En España hizo mucha gracia que la malvada de la serie fuera una lagarta en sentido estricto y hubo quien repetía el chiste con el paso de los capítulos como si nadie lo hubiera hecho antes. Chistosos al margen, V quedó grabada en nuestra memoria de adolescentes hormonados como la serie de una alienígena que estaba muy buena y que respondía al nombre de Diana, sinopsis básica. A algunos se nos desarrolló a partir de entonces el gusto por las mujeres antipáticas, incluso caníbales. Mientras muchos espectadores en su sano juicio se identificaron con la resistencia encabezada por la bióloga Juliet Parrish y el periodista Mike Donovan, otros nos sentimos representados por los ratones engullidos y por engullir. Diana (Jane Badler) no sólo devoraba roedores fiel a sus instintos reptilianos; también se comió la serie y a muchos de nosotros.
Ya comentamos cuando fue el turno de El gran héroe americano que la pervivencia de una creación audiovisual, en este caso una serie televisiva, no tiene relación alguna con su calidad. Aunque los efectos especiales obligaban a un presupuesto considerable, V era un producto de serie B que se adentró sin rubor en posteriores letras del alfabeto. Sin embargo nos atrapó de algún modo y para siempre. Y el hecho no se justifica porque existieran dos únicas cadenas, telespañolito te guarde Dios. V compartió parrilla en TVE con series como Fama, MASH o Mike Hammer, por citar sólo producciones americanas. Pero V las resistió el pulso y, a ratos, les dobló el brazo.
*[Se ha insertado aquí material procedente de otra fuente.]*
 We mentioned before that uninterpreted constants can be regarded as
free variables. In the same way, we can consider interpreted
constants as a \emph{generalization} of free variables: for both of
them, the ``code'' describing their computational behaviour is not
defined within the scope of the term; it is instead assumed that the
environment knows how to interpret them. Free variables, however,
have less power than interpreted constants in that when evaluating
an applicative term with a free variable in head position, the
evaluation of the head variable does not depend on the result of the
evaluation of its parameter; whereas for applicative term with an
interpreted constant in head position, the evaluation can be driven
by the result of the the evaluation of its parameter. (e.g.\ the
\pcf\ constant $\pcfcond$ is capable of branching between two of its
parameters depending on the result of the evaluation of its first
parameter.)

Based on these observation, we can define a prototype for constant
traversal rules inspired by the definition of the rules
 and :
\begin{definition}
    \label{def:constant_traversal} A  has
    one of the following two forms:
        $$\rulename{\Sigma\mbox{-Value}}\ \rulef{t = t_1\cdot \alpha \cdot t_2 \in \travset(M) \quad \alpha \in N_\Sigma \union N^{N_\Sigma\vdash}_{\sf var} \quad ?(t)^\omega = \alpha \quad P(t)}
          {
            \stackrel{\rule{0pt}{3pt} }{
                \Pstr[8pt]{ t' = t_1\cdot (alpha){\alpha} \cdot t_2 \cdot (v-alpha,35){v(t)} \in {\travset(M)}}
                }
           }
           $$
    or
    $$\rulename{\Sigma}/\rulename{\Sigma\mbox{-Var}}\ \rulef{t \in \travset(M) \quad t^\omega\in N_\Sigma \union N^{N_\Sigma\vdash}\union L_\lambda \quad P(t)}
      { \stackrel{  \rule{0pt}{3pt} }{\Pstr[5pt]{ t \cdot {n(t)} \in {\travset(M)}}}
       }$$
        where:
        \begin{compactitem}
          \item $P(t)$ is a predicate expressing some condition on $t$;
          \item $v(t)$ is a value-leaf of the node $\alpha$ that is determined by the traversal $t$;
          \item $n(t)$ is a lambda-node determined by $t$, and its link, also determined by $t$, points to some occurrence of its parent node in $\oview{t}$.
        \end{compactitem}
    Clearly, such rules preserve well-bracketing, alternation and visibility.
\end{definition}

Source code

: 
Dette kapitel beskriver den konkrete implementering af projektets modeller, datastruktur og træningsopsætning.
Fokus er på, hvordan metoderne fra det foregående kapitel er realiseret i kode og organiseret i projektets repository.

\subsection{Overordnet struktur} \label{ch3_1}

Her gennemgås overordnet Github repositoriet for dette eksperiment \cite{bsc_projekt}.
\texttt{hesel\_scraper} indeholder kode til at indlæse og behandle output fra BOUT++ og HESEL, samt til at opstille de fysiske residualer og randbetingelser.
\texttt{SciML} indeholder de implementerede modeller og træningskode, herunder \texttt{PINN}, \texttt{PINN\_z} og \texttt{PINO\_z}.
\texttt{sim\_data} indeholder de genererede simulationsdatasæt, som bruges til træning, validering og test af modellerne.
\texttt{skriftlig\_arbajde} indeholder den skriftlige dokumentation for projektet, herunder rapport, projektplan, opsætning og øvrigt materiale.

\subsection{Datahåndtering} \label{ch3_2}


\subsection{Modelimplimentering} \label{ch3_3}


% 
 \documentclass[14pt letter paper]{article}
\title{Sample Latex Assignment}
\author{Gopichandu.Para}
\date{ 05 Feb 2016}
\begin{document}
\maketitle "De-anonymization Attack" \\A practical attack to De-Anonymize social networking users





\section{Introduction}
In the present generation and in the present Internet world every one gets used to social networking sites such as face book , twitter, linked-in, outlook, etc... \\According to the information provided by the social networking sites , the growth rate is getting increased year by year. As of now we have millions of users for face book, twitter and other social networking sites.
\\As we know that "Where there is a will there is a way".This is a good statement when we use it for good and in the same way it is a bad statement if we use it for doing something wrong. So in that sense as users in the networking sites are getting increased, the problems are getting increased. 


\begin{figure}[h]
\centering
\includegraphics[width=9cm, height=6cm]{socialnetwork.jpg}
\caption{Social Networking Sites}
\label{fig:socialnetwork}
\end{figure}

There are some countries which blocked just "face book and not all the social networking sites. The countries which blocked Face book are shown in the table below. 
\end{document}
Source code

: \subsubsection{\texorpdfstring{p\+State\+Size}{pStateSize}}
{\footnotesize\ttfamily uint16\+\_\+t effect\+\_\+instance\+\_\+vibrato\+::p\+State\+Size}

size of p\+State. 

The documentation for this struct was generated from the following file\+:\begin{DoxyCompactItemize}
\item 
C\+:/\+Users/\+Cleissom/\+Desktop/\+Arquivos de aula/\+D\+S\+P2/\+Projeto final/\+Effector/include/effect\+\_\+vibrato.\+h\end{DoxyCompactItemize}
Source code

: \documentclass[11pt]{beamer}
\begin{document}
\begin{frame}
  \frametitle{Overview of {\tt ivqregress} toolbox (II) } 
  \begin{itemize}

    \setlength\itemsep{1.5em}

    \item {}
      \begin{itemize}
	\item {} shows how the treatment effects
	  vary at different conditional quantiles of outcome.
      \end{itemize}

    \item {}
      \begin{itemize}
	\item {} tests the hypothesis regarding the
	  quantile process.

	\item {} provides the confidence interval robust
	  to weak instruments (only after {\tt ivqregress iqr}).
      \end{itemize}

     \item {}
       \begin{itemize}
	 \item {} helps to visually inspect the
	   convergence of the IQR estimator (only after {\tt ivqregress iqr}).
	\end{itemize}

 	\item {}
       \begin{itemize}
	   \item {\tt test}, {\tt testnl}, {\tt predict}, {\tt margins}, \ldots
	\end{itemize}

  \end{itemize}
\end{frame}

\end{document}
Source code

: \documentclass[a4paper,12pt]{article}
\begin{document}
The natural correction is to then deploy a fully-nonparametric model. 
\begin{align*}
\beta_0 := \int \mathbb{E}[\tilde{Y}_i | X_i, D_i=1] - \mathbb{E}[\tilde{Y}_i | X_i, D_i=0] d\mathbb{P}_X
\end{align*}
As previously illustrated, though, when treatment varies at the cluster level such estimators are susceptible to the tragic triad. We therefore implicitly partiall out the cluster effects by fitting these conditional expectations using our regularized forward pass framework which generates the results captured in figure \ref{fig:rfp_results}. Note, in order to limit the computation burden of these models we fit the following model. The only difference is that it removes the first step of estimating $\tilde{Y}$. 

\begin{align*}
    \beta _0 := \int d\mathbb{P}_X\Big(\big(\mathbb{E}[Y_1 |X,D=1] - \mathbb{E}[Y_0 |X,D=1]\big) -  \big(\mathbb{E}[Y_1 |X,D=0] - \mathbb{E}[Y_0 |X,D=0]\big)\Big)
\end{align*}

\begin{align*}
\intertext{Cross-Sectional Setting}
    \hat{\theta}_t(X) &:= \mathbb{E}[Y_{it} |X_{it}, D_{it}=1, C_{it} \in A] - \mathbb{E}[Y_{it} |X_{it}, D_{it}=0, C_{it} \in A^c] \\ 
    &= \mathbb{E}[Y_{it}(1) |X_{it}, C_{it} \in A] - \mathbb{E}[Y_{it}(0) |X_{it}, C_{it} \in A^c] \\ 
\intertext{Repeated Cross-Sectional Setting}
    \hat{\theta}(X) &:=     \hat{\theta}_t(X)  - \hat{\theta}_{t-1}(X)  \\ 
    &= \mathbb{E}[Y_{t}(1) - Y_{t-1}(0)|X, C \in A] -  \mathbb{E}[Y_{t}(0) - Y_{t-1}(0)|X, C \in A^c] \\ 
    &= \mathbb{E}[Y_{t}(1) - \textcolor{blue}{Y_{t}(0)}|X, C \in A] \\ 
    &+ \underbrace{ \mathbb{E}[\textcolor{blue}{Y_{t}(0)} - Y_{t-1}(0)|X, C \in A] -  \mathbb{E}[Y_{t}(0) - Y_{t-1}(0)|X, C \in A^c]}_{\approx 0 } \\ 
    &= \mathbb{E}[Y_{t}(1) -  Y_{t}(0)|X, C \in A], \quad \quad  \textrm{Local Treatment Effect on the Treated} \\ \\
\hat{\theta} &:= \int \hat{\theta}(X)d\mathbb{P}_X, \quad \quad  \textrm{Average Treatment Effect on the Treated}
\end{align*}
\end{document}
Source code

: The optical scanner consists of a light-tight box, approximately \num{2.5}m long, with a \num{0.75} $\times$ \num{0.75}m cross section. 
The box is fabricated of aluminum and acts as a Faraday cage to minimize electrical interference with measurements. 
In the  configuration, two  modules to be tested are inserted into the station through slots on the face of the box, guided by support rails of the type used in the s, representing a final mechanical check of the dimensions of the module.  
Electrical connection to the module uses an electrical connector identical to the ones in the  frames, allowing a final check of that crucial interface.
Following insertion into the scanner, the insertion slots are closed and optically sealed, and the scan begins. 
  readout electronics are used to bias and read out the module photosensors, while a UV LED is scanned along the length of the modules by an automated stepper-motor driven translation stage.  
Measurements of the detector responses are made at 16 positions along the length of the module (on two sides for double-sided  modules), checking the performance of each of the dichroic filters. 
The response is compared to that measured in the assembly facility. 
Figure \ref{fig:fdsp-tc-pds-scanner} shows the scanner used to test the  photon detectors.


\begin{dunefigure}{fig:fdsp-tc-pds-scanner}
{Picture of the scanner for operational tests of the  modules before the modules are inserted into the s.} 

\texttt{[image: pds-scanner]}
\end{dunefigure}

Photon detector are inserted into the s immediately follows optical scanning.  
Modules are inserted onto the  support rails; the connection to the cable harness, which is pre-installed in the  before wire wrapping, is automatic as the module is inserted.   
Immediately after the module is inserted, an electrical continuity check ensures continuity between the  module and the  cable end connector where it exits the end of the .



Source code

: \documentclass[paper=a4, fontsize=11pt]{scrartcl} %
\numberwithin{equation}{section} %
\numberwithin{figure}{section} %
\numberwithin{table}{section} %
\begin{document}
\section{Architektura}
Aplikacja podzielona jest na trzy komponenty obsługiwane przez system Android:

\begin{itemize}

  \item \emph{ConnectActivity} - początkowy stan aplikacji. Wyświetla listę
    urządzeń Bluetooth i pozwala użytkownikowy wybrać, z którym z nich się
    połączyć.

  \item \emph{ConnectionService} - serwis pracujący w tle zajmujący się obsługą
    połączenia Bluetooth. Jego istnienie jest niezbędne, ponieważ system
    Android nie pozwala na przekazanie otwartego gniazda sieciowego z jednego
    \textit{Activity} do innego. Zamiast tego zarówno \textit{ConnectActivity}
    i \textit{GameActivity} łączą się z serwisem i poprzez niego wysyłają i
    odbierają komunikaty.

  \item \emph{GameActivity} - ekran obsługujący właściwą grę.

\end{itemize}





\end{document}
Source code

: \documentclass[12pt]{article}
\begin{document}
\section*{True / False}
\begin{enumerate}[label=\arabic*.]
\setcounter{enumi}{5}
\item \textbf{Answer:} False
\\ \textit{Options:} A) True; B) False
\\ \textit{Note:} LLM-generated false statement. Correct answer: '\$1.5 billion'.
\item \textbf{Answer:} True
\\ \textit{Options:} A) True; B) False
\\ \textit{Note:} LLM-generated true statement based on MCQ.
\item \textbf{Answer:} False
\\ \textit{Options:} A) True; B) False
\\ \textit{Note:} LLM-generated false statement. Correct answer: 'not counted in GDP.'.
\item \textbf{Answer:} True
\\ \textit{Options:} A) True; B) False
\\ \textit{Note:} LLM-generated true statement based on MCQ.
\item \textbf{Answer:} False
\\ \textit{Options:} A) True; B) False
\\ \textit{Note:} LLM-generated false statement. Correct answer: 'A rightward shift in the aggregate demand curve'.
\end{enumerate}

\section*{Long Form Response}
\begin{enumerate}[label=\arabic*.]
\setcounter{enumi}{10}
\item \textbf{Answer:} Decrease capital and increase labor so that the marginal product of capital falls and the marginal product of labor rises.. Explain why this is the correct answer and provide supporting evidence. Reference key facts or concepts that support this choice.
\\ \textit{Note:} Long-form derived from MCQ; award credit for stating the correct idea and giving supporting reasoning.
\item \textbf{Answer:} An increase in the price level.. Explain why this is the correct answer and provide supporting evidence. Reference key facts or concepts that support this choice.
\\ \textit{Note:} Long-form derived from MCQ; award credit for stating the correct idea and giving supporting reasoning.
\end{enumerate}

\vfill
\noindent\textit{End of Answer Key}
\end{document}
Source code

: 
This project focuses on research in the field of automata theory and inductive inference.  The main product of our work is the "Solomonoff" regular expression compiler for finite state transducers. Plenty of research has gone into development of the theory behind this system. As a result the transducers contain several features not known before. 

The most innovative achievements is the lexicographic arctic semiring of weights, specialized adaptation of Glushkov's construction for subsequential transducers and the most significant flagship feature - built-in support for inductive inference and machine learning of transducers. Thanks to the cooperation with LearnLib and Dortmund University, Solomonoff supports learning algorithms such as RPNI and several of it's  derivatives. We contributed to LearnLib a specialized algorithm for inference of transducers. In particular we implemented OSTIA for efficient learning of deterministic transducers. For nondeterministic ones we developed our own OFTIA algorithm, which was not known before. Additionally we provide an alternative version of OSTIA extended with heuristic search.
Así explicaba su fascinación particular el escritor argentino Patricio Pron en un artículo en ABC: “Quienes crecimos en Argentina en la década de 1980, los días de V, perdonamos todos sus defectos. Llevábamos dentro un legado de miedo que venía del periodo anterior, el de una dictadura militar con métodos no muy diferentes a los de los extraterrestres de la serie, e intuíamos que habría otras invasiones en un futuro que nos arrastraría con él. Por entonces, V nos enseñaba que era posible enfrentar las amenazas de un mundo hostil y nuestra memoria, después, hizo el resto. Los ochenta son ahora la década de la infancia, la nuestra, y quizá, la de una cultura. Su ridículo y sus excesos no nos importaban: éramos felices porque cada día, un poco antes de que nuestras madres nos llamaran para cenar, derrotábamos una invasión extraterrestre”.